Série | Tous les tabous wallons ne sont pas tombés (5/10). Malgré les «coudées franches» du MR et des Engagés, et de très grosses campagnes de com’ sur la question, les nouveaux accords de gouvernements ne disent pas un mot du retour à la dénomination traditionnelle des congés scolaires.
Le contexte
«Faire tomber les tabous.» En présentant la Déclaration de politique régionale (DPR) et la Déclaration de politique communautaire (DPC), les deux formateurs/présidents de parti Georges-Louis Bouchez (MR) et Maxime Prévot (Les Engagés) ont rivalisé dans les déclarations ambitieuses. Les socialistes et les écologistes, battus, sont relégués dans l’opposition, et ne pourront pas les empêcher de mettre en œuvre un programme de réformes salué par tous les éditorialistes et auquel aspire une majorité de l’électorat francophone. Jamais le centre et la droite n’ont eu autant «les coudées franches» à la Région et à la Fédération Wallonie-Bruxelles. Pourtant, certains engagements (ré-)novateurs, beaucoup d’ambitions innovantes et quelques promesses de campagne disruptives ne devraient pas, à la lecture de la DPR et de la DPC, se réaliser. Voici les tabous que le MR et Les Engagés n’ont pas osé faire tomber.

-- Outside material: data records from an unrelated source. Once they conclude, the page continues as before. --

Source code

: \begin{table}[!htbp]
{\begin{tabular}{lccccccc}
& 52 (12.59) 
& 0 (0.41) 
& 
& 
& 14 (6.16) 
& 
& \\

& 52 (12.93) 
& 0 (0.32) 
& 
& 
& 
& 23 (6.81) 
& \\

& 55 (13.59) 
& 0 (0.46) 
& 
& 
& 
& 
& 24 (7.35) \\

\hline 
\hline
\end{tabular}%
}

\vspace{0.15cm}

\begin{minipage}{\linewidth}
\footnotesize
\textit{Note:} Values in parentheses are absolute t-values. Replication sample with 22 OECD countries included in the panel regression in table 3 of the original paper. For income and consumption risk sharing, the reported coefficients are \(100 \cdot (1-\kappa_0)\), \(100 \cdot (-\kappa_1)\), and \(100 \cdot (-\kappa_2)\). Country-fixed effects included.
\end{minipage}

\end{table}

Vacances d’hiver, de printemps, congé de détente et d’automne plutôt que vacances de Noël, vacances de Pâques, congés de Carnaval et de Toussaint sont depuis des décennies dans le calendrier scolaire.
Et c’était une grande crainte du MR, en 2013, au moment où la ministre Simonet (CDH) confirmait une inflexion prise dans les années 2000 sous Pierre Hazette (pourtant MR): les libéraux s’étaient opposés au changement de dénomination des congés scolaires, délestés de leur référence catholique. A l’époque, François Bertieaux était dans l’opposition et elle redoutait d’y voir l’amorce de dérogation pour des congés religieux non catholiques. Depuis, Françoise Bertieux est devenue ministre de l’Enseignement supérieur, et son parti est revenu au pouvoir en Fédération Wallonie-Bruxelles, mais en coalition avec deux des «cinquante nuances de gauche» qui l’empêchaient de pleinement réaliser ses ambitions réformatrices. Sinon, évidemment, on serait revenus à nos traditionnels congés. Plusieurs mandataires s’étaient manifestés, dans les médias, sur les réseaux sociaux et au parlement pour reintroduire les dénominations chrétiennes traditionnelles. Et ces sujets identitaires étant fort partagés sur les réseaux sociaux mais pas seulement, la revendication était même intégrée à cette campagne des «50 Nuances de gauche», avec le budget afférent.
Ariane de Lobkowicz, députée bruxelloise transfuge de DéFI, marquait d’ailleurs son passage d’un parti en pointe sur la laïcité à un parti en pointe sur la neutralité en diffusant durant la campagne un tract très échangé. Ce tract imprimé à plusieurs milliers d’exemplaires reprenait le visuel du parti contre ces «vacances d’hiver» qui nous interdiraient de se souhaiter Joyeux Noël. «Ai-je encore le droit, s’y demandait-elle, de dire que je suis contre ce néovocabulaire qui parle de personnes racisées, de personnes sexisées ou menstruées au lieu de femmes, de vacances de printemps au lieu de vacances de Pâques, de plaisirs d’hiver au lieu de Marché de Noël?» Les électeurs de sa communauté ont semblé considérer cette question comme importante, puisque près de six mille d’entre eux cochèrent son nom sur la liste.
«Je m’en fous!»
Ces six mille électeurs et cette députée ont, peut-être, été déçus à la lecture de la Déclaration de Politique communautaire: ni MR ni Engagés n’ont souhaité inscrire cette modification très populaire dans certains électorats, dans le programme de leur gouvernement.
Comme si tout ceci n’avait été qu’une campagne de com’.
Serait-ce possible?
Croisé au congrès de participation à Charleroi, samedi 13 juillet, le député wallon (il était le suppléant d’Adrien Dolimont) Nicolas Tzanetatos éclate en tout cas d’un rire surpris. «Je ne pense pas que ce sont ces détails qui vont changer la Wallonie et la Fédération Wallonie-Bruxelles…», dit-il. «Je ne pense pas que ce soient des sujets très importants. Tant qu’on ne met pas en prison les gens qui disent vacances de Noël ou de Pâques, je m’en fous», ajoute-t-il.